Professor Radin has remained a musician—she is a regular performer on the flute and piccolo, and practices daily—but she also became a pioneering legal scholar in contract and property law with a distinguished teaching career at Stanford University, the University of Michigan, and the University of Southern California.
Her work has focused on the limits of property and contracts—from “baby-selling to boilerplate.” She has explored where contracts should not venture and why some areas should not be commodified. Most recently, she has written and lectured extensively about the dangers of boilerplate contracts that regularly vex consumers, especially online. We click “I agree” because we must, she says, but are these really contracts? And if they are, she argues that boilerplate represents an insidious method of “mass-market rights deletion.” Onerous and non-negotiable terms of boilerplate regularly purport to deny consumers the right to sue for negligence, waive rights to jury trial and class action, and narrow legal relief to a forum of the seller’s choice.
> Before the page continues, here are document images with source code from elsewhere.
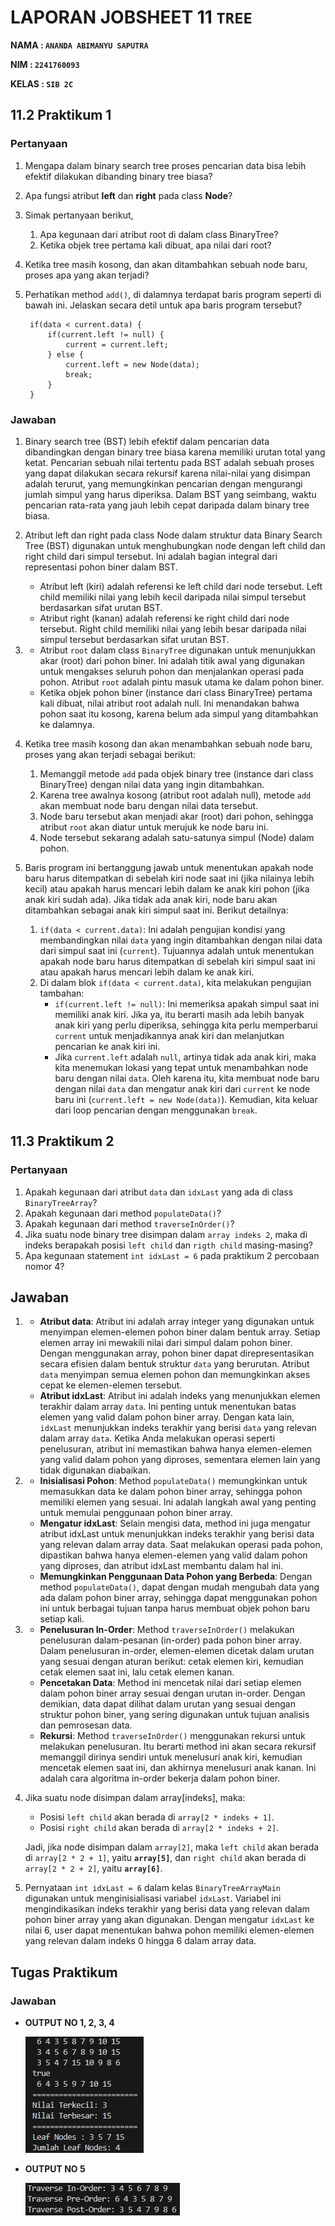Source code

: # LAPORAN JOBSHEET 11 `TREE`
**NAMA  : `ANANDA ABIMANYU SAPUTRA`**

**NIM   : `2241760093`**

**KELAS : `SIB 2C`**

## 11.2 Praktikum 1
### Pertanyaan
1. Mengapa dalam binary search tree proses pencarian data bisa lebih efektif dilakukan dibanding binary tree biasa?
2. Apa fungsi atribut **left** dan **right** pada class **Node**?
3. Simak pertanyaan berikut,
        
    1. Apa kegunaan dari atribut root di dalam class BinaryTree?
    2. Ketika objek tree pertama kali dibuat, apa nilai dari root?
4. Ketika tree masih kosong, dan akan ditambahkan sebuah node baru, proses apa yang akan terjadi?
5. Perhatikan method `add()`, di dalamnya terdapat baris program seperti di bawah ini. Jelaskan secara detil untuk apa baris program tersebut?

        if(data < current.data) {
            if(current.left != null) {
                current = current.left;
            } else {
                current.left = new Node(data);
                break;
            }
        }

### Jawaban
1. Binary search tree (BST) lebih efektif dalam pencarian data dibandingkan dengan binary tree biasa karena memiliki urutan total yang ketat. Pencarian sebuah nilai tertentu pada BST adalah sebuah proses yang dapat dilakukan secara rekursif karena nilai-nilai yang disimpan adalah terurut, yang memungkinkan pencarian dengan mengurangi jumlah simpul yang harus diperiksa. Dalam BST yang seimbang, waktu pencarian rata-rata yang jauh lebih cepat daripada dalam binary tree biasa.
2. Atribut left dan right pada class Node dalam struktur data Binary Search Tree (BST) digunakan untuk menghubungkan node dengan left child dan right child dari simpul tersebut. Ini adalah bagian integral dari representasi pohon biner dalam BST.

    * Atribut left (kiri) adalah referensi ke left child dari node tersebut. Left child memiliki nilai yang lebih kecil daripada nilai simpul tersebut berdasarkan sifat urutan BST.
    * Atribut right (kanan) adalah referensi ke right child dari node tersebut. Right child memiliki nilai yang lebih besar daripada nilai simpul tersebut berdasarkan sifat urutan BST.
3. * Atribut `root` dalam class `BinaryTree` digunakan untuk menunjukkan akar (root) dari pohon biner. Ini adalah titik awal yang digunakan untuk mengakses seluruh pohon dan menjalankan operasi pada pohon. Atribut `root` adalah pintu masuk utama ke dalam pohon biner.
    * Ketika objek pohon biner (instance dari class BinaryTree) pertama kali dibuat, nilai atribut root adalah null. Ini menandakan bahwa pohon saat itu kosong, karena belum ada simpul yang ditambahkan ke dalamnya.
4. Ketika tree masih kosong dan akan menambahkan sebuah node baru, proses yang akan terjadi sebagai berikut:

    1. Memanggil metode `add` pada objek binary tree (instance dari class BinaryTree) dengan nilai data yang ingin ditambahkan.
    2. Karena tree awalnya kosong (atribut root adalah null), metode `add` akan membuat node baru dengan nilai data tersebut.
    3. Node baru tersebut akan menjadi akar (root) dari pohon, sehingga atribut `root` akan diatur untuk merujuk ke node baru ini.
    4. Node tersebut sekarang adalah satu-satunya simpul (Node) dalam pohon.
5. Baris program ini bertanggung jawab untuk menentukan apakah node baru harus ditempatkan di sebelah kiri node saat ini (jika nilainya lebih kecil) atau apakah harus mencari lebih dalam ke anak kiri pohon (jika anak kiri sudah ada). Jika tidak ada anak kiri, node baru akan ditambahkan sebagai anak kiri simpul saat ini. Berikut detailnya: 
    1. `if(data < current.data)`: Ini adalah pengujian kondisi yang membandingkan nilai `data` yang ingin ditambahkan dengan nilai data dari simpul saat ini (`current`). Tujuannya adalah untuk menentukan apakah node baru harus ditempatkan di sebelah kiri simpul saat ini atau apakah harus mencari lebih dalam ke anak kiri.
    2. Di dalam blok `if(data < current.data)`, kita melakukan pengujian tambahan:
        * `if(current.left != null)`: Ini memeriksa apakah simpul saat ini memiliki anak kiri. Jika ya, itu berarti masih ada lebih banyak anak kiri yang perlu diperiksa, sehingga kita perlu memperbarui `current` untuk menjadikannya anak kiri dan melanjutkan pencarian ke anak kiri ini.
        * Jika `current.left` adalah `null`, artinya tidak ada anak kiri, maka kita menemukan lokasi yang tepat untuk menambahkan node baru dengan nilai `data`. Oleh karena itu, kita membuat node baru dengan nilai `data` dan mengatur anak kiri dari `current` ke node baru ini (`current.left = new Node(data)`). Kemudian, kita keluar dari loop pencarian dengan menggunakan `break`.

## 11.3 Praktikum 2
### Pertanyaan
1. Apakah kegunaan dari atribut `data` dan `idxLast` yang ada di class `BinaryTreeArray`?
2. Apakah kegunaan dari method `populateData()`?
3. Apakah kegunaan dari method `traverseInOrder()`?
4. Jika suatu node binary tree disimpan dalam `array indeks 2`, maka di indeks berapakah posisi `left child` dan `rigth child` masing-masing?
5. Apa kegunaan statement `int idxLast = 6` pada praktikum 2 percobaan nomor 4?

## Jawaban
1. * **Atribut data**: Atribut ini adalah array integer yang digunakan untuk menyimpan elemen-elemen pohon biner dalam bentuk array. Setiap elemen array ini mewakili nilai dari simpul dalam pohon biner. Dengan menggunakan array, pohon biner dapat direpresentasikan secara efisien dalam bentuk struktur `data` yang berurutan. Atribut `data` menyimpan semua elemen pohon dan memungkinkan akses cepat ke elemen-elemen tersebut.
    * **Atribut idxLast**: Atribut ini adalah indeks yang menunjukkan elemen terakhir dalam array `data`. Ini penting untuk menentukan batas elemen yang valid dalam pohon biner array. Dengan kata lain, `idxLast` menunjukkan indeks terakhir yang berisi `data` yang relevan dalam array `data`. Ketika Anda melakukan operasi seperti penelusuran, atribut ini memastikan bahwa hanya elemen-elemen yang valid dalam pohon yang diproses, sementara elemen lain yang tidak digunakan diabaikan.
2.  * **Inisialisasi Pohon**: Method `populateData()` memungkinkan untuk memasukkan data ke dalam pohon biner array, sehingga pohon memiliki elemen yang sesuai. Ini adalah langkah awal yang penting untuk memulai penggunaan pohon biner array.
    * **Mengatur idxLast**: Selain mengisi data, method ini juga mengatur atribut idxLast untuk menunjukkan indeks terakhir yang berisi data yang relevan dalam array data. Saat melakukan operasi pada pohon, dipastikan bahwa hanya elemen-elemen yang valid dalam pohon yang diproses, dan atribut idxLast membantu dalam hal ini.
    * **Memungkinkan Penggunaan Data Pohon yang Berbeda**: Dengan method `populateData()`, dapat dengan mudah mengubah data yang ada dalam pohon biner array, sehingga dapat menggunakan pohon ini untuk berbagai tujuan tanpa harus membuat objek pohon baru setiap kali.
3. * **Penelusuran In-Order**: Method `traverseInOrder()` melakukan penelusuran dalam-pesanan (in-order) pada pohon biner array. Dalam penelusuran in-order, elemen-elemen dicetak dalam urutan yang sesuai dengan aturan berikut: cetak elemen kiri, kemudian cetak elemen saat ini, lalu cetak elemen kanan.
    * **Pencetakan Data**: Method ini mencetak nilai dari setiap elemen dalam pohon biner array sesuai dengan urutan in-order. Dengan demikian, data dapat dilihat dalam urutan yang sesuai dengan struktur pohon biner, yang sering digunakan untuk tujuan analisis dan pemrosesan data.
    * **Rekursi**: Method `traverseInOrder()` menggunakan rekursi untuk melakukan penelusuran. Itu berarti method ini akan secara rekursif memanggil dirinya sendiri untuk menelusuri anak kiri, kemudian mencetak elemen saat ini, dan akhirnya menelusuri anak kanan. Ini adalah cara algoritma in-order bekerja dalam pohon biner.
4. Jika suatu node disimpan dalam array[indeks], maka:
    * Posisi `left child` akan berada di `array[2 * indeks + 1]`.
    * Posisi `right child` akan berada di `array[2 * indeks + 2]`.

    Jadi, jika node disimpan dalam `array[2]`, maka `left child` akan berada di `array[2 * 2 + 1]`, yaitu **`array[5]`**, dan `right child` akan berada di `array[2 * 2 + 2]`, yaitu **`array[6]`**.
5. Pernyataan `int idxLast = 6` dalam kelas `BinaryTreeArrayMain` digunakan untuk menginisialisasi variabel `idxLast`. Variabel ini mengindikasikan indeks terakhir yang berisi data yang relevan dalam pohon biner array yang akan digunakan. Dengan mengatur `idxLast` ke nilai 6, user dapat menentukan bahwa pohon memiliki elemen-elemen yang relevan dalam indeks 0 hingga 6 dalam array data.

## Tugas Praktikum
### Jawaban
* **OUTPUT NO 1, 2, 3, 4**

    <img src="tgs1.png">

* **OUTPUT NO 5**
    
    <img src="tgs2.png">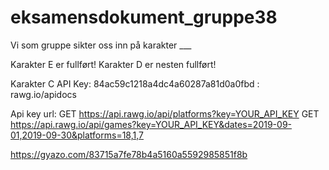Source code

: # eksamensdokument_gruppe38

Vi som gruppe sikter oss inn på karakter ___

Karakter E er fullført!
Karakter D er nesten fullført!

Karakter C API Key: 84ac59c1218a4dc4a60287a81d0a0fbd : rawg.io/apidocs

Api key url: GET https://api.rawg.io/api/platforms?key=YOUR_API_KEY
GET https://api.rawg.io/api/games?key=YOUR_API_KEY&dates=2019-09-01,2019-09-30&platforms=18,1,7

https://gyazo.com/83715a7fe78b4a5160a5592985851f8b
A trip to one of Toronto’s recreational axe-throwing venues, for example, requires customers to sign a waiver that indemnifies the business against any gross negligence by its employees. If tort law belongs anywhere, it is probably in a place where alcohol flows and axes are flying. But in this and many other situations, notably with many online transactions, Professor Radin argues consumers face a form of blackmail. The result is a society where “we have millions of people without effective redress of grievances,” which she views as nothing less than a threat to the rule of law and democracy.
Professor Radin, author of more than 80 academic articles and book chapters, and two award-winning books, will teach a course named “Academic Scholarship,” designed to help students publish their work in academic journals. She will also continue to teach an intensive course about boilerplate, and she aims to keep pace with developments in the rapidly shifting digital economy, where there are ever more contracts without meaningful agreement, including exchanges executed by computers.
“There are fewer situations with real deliberating human beings,” she says. “The law is way behind where it needs to be.”
And for those who do not enroll in her courses, you may also catch her this year playing Mahler’s 6th Symphony and more, in the flute section of the Hart House Orchestra.